In this module we have all the functions and data structures needed to describe the projection of a 3D scene space onto a 2D image plane.
In computer vision, we can map between the 3D world and a 2D image using projective geometry. The module implements the simplest camera model, the Pinhole Camera, which is the most basic model for general projective cameras from the finite cameras group.
The Pinhole Camera model is shown in the following figure:
Using this model, a scene view can be formed by projecting 3D points into the image plane using a perspective transformation.
- \(M'\) is a 3D point in space with coordinates \([X,Y,Z]^T\) expressed in a Euclidean coordinate system.

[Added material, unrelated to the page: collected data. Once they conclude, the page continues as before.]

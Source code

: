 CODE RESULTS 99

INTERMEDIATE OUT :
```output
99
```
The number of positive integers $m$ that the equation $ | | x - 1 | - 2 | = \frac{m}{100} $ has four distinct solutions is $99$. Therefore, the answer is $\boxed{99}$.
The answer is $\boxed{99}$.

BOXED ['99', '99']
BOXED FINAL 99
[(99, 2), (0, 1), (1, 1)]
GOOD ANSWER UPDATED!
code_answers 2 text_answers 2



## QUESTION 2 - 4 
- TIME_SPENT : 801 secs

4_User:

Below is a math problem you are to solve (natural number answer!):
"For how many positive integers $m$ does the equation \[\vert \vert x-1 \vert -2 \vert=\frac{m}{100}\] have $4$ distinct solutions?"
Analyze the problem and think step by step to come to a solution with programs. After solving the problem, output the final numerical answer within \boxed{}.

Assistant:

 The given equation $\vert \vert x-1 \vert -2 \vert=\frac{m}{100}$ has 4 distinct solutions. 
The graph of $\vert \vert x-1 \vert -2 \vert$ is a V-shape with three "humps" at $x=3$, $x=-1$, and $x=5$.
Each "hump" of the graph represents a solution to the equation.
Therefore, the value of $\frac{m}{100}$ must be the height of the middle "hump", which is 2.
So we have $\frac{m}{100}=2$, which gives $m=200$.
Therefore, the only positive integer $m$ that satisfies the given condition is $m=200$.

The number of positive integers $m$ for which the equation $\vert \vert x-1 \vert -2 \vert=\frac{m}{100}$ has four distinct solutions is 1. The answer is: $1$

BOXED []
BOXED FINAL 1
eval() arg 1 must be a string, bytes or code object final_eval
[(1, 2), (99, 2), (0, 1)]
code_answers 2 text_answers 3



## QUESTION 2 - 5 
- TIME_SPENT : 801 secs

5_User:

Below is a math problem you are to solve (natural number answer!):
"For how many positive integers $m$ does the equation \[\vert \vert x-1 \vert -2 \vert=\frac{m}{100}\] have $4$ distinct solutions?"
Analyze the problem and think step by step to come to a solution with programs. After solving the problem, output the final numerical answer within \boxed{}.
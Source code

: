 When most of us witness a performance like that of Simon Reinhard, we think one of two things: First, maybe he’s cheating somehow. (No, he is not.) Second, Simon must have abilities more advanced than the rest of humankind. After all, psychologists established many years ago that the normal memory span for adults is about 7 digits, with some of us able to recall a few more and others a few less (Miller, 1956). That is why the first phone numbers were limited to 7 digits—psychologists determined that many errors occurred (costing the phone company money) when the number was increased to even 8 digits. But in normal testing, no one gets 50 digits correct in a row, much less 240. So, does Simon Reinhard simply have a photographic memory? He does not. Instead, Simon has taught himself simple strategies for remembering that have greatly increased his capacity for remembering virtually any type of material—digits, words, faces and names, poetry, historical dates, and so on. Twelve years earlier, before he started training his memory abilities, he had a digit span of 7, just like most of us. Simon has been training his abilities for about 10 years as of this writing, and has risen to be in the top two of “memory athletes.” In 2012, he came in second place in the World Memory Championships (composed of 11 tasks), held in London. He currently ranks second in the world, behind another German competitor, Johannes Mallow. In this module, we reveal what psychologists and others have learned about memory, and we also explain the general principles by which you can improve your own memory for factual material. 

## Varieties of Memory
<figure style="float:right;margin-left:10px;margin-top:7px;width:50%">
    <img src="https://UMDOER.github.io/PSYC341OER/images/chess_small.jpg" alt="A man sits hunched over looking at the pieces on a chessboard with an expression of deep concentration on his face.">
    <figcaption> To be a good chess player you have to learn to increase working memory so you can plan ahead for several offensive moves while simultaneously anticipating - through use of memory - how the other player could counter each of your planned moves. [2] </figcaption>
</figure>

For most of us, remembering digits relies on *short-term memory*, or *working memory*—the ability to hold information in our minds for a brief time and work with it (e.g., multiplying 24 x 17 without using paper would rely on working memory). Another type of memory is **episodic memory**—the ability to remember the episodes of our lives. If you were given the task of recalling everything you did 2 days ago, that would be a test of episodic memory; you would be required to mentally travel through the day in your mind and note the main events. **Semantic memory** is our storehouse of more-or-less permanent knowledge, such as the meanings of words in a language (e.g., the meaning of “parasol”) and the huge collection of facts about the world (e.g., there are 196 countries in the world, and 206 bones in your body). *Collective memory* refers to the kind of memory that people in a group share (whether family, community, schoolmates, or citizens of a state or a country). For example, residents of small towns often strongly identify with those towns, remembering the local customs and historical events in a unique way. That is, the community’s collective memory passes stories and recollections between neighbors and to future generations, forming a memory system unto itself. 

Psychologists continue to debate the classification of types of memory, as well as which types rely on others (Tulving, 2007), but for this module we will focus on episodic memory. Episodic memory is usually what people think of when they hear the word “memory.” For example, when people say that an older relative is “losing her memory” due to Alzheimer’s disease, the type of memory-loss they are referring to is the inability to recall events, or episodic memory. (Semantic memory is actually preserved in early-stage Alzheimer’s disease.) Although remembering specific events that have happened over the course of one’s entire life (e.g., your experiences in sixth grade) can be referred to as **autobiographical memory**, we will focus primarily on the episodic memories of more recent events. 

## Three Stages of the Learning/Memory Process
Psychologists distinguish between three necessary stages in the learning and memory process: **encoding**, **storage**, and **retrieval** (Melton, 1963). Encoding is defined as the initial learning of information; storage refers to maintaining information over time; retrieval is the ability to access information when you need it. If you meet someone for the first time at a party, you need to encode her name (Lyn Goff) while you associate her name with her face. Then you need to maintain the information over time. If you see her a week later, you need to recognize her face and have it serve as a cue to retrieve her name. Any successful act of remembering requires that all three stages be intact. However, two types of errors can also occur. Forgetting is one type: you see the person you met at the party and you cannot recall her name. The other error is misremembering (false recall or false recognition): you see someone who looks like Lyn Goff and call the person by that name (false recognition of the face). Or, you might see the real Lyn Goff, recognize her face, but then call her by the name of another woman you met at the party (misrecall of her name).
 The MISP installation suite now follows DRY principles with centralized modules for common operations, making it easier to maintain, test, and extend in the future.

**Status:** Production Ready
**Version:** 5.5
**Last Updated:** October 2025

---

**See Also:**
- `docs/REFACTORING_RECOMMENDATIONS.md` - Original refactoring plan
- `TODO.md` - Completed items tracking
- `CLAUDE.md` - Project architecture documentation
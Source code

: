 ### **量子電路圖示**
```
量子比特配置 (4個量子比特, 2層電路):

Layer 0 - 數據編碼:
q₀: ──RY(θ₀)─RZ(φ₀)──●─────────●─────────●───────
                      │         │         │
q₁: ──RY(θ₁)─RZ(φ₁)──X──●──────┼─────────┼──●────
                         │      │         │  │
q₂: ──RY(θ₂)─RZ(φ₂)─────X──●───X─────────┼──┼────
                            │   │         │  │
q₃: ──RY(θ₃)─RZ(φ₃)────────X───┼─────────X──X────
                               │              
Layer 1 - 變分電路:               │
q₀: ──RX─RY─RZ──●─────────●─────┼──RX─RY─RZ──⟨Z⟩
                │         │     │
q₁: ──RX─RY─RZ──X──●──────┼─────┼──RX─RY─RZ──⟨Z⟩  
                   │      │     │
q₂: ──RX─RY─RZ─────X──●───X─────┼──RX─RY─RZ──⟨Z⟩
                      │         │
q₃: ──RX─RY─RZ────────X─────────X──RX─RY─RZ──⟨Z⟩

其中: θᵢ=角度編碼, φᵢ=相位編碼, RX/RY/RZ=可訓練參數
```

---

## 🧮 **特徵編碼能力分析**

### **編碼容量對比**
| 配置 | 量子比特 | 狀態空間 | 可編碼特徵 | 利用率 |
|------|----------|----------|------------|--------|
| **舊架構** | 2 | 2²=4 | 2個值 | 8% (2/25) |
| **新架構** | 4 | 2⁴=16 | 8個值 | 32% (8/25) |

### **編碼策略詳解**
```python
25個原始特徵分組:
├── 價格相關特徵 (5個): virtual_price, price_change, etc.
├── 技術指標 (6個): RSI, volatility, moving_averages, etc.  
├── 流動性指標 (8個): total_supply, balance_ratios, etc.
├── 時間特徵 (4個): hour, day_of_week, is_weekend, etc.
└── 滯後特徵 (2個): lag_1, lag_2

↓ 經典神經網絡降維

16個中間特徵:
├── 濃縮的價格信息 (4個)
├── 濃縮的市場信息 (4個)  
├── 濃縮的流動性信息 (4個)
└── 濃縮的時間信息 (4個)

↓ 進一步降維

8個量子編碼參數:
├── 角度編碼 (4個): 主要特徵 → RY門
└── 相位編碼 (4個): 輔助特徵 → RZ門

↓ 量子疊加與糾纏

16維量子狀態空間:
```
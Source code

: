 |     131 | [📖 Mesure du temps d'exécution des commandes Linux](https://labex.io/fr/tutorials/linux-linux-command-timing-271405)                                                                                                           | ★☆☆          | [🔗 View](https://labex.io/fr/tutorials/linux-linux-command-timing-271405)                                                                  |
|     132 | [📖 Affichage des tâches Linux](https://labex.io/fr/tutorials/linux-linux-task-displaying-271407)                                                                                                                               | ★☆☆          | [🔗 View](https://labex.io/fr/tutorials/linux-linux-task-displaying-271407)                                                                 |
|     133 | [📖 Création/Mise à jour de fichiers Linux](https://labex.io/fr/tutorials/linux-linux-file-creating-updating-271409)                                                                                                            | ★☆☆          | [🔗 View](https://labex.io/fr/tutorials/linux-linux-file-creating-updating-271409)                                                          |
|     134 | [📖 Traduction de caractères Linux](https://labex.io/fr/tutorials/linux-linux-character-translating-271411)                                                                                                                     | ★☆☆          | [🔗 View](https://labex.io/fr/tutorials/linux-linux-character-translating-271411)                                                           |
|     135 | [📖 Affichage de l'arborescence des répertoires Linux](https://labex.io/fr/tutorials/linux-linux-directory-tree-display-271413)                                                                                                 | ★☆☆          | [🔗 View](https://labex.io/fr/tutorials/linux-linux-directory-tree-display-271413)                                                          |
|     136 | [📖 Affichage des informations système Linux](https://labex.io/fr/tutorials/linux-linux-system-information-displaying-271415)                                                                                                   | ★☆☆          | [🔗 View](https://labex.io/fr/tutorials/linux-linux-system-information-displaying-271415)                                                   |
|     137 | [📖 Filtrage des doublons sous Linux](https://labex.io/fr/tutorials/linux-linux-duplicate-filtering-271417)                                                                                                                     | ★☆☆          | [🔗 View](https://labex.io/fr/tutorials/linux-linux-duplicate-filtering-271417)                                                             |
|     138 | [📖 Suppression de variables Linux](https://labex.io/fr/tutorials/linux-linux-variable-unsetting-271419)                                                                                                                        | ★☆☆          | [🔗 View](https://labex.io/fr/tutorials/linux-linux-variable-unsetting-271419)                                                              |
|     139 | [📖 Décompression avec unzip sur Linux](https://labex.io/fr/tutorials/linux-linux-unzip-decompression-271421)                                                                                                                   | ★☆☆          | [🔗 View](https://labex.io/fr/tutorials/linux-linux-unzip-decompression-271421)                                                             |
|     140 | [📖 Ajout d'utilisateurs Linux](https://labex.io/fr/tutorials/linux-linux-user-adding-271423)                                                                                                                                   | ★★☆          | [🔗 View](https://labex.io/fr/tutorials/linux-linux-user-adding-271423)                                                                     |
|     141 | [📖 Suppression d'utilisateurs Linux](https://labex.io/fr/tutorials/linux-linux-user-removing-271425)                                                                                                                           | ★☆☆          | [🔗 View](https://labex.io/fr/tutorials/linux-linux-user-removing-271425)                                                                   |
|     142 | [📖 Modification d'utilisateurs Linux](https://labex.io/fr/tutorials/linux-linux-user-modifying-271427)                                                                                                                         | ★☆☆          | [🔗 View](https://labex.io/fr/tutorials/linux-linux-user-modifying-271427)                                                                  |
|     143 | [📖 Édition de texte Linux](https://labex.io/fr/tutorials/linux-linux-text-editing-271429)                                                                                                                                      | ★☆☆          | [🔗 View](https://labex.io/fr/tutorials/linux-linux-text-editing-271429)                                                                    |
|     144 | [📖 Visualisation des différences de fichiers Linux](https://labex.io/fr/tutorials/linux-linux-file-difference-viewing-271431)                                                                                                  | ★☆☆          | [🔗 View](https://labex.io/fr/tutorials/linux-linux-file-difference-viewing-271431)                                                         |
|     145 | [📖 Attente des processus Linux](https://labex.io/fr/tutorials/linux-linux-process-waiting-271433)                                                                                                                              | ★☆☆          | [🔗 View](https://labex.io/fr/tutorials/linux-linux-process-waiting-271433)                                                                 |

- \(m'\) is the projection of the 3D point \(M'\) onto the image plane with coordinates \([u,v]^T\) expressed in pixel units.
- \(K\) is the camera calibration matrix, also refered as the instrinsics parameters matrix.
- \(C\) is the principal point offset with coordinates \([u_0, v_0]^T\) at the origin in the image plane.
- \(fx, fy\) are the focal lengths expressed in pixel units.
The camera rotation and translation are expressed in terms of Euclidean coordinate frame, also known as the world coordinates system. This terms are usually expressed by the joint rotation-translation matrix \([R|t]\), or also called as the extrinsics parameters matrix. It is used to describe the camera pose around a static scene and translates the coordinates of a 3D point \((X,Y,Z)\) to a coordinate sytstem respect to the camera.